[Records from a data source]
Content starts

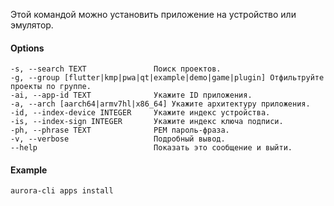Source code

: Этой командой можно установить приложение на устройство или эмулятор.

#### Options

```shell
-s, --search TEXT               Поиск проектов.
-g, --group [flutter|kmp|pwa|qt|example|demo|game|plugin] Отфильтруйте проекты по группе.
-ai, --app-id TEXT              Укажите ID приложения.
-a, --arch [aarch64|armv7hl|x86_64] Укажите архитектуру приложения.
-id, --index-device INTEGER     Укажите индекс устройства.
-is, --index-sign INTEGER       Укажите индекс ключа подписи.
-ph, --phrase TEXT              PEM пароль-фраза.
-v, --verbose                   Подробный вывод.
--help                          Показать это сообщение и выйти.
```

#### Example

```shell
aurora-cli apps install
```
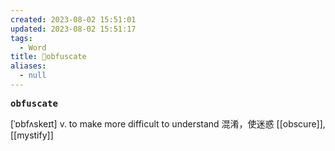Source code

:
 ```yaml
---
created: 2023-08-02 15:51:01
updated: 2023-08-02 15:51:17
tags:
  - Word
title: 📖obfuscate
aliases:
  - null
---
```


<pre><strong>obfuscate</strong></pre>
[ˈɒbfʌskeɪt]
v. to make more difficult to understand 混淆，使迷惑
[[obscure]], [[mystify]]
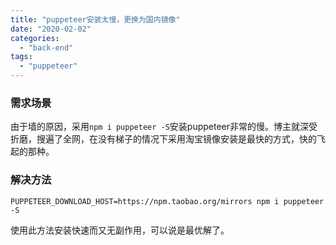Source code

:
 ```yaml
---
title: "puppeteer安装太慢，更换为国内镜像"
date: "2020-02-02"
categories: 
  - "back-end"
tags: 
  - "puppeteer"
---
```


### 需求场景

由于墙的原因，采用`npm i puppeteer -S`安装puppeteer非常的慢。博主就深受折磨，搜遍了全网，在没有梯子的情况下采用淘宝镜像安装是最快的方式，快的飞起的那种。

### 解决方法

```
PUPPETEER_DOWNLOAD_HOST=https://npm.taobao.org/mirrors npm i puppeteer -S 
```

使用此方法安装快速而又无副作用，可以说是最优解了。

Content ends

▶ ABOUT THIS TASK
Every record must be returned exactly. Leave its pictures out.

▶ ANSWER TO THIS TASK
Source code

: Этой командой можно установить приложение на устройство или эмулятор.

#### Options

```shell
-s, --search TEXT               Поиск проектов.
-g, --group [flutter|kmp|pwa|qt|example|demo|game|plugin] Отфильтруйте проекты по группе.
-ai, --app-id TEXT              Укажите ID приложения.
-a, --arch [aarch64|armv7hl|x86_64] Укажите архитектуру приложения.
-id, --index-device INTEGER     Укажите индекс устройства.
-is, --index-sign INTEGER       Укажите индекс ключа подписи.
-ph, --phrase TEXT              PEM пароль-фраза.
-v, --verbose                   Подробный вывод.
--help                          Показать это сообщение и выйти.
```

#### Example

```shell
aurora-cli apps install
```
Source code

:
 ```yaml
---
created: 2023-08-02 15:51:01
updated: 2023-08-02 15:51:17
tags:
  - Word
title: 📖obfuscate
aliases:
  - null
---
```


<pre><strong>obfuscate</strong></pre>
[ˈɒbfʌskeɪt]
v. to make more difficult to understand 混淆，使迷惑
[[obscure]], [[mystify]]
Source code

:
 ```yaml
---
title: "puppeteer安装太慢，更换为国内镜像"
date: "2020-02-02"
categories: 
  - "back-end"
tags: 
  - "puppeteer"
---
```


### 需求场景

由于墙的原因，采用`npm i puppeteer -S`安装puppeteer非常的慢。博主就深受折磨，搜遍了全网，在没有梯子的情况下采用淘宝镜像安装是最快的方式，快的飞起的那种。

### 解决方法

```
PUPPETEER_DOWNLOAD_HOST=https://npm.taobao.org/mirrors npm i puppeteer -S 
```

使用此方法安装快速而又无副作用，可以说是最优解了。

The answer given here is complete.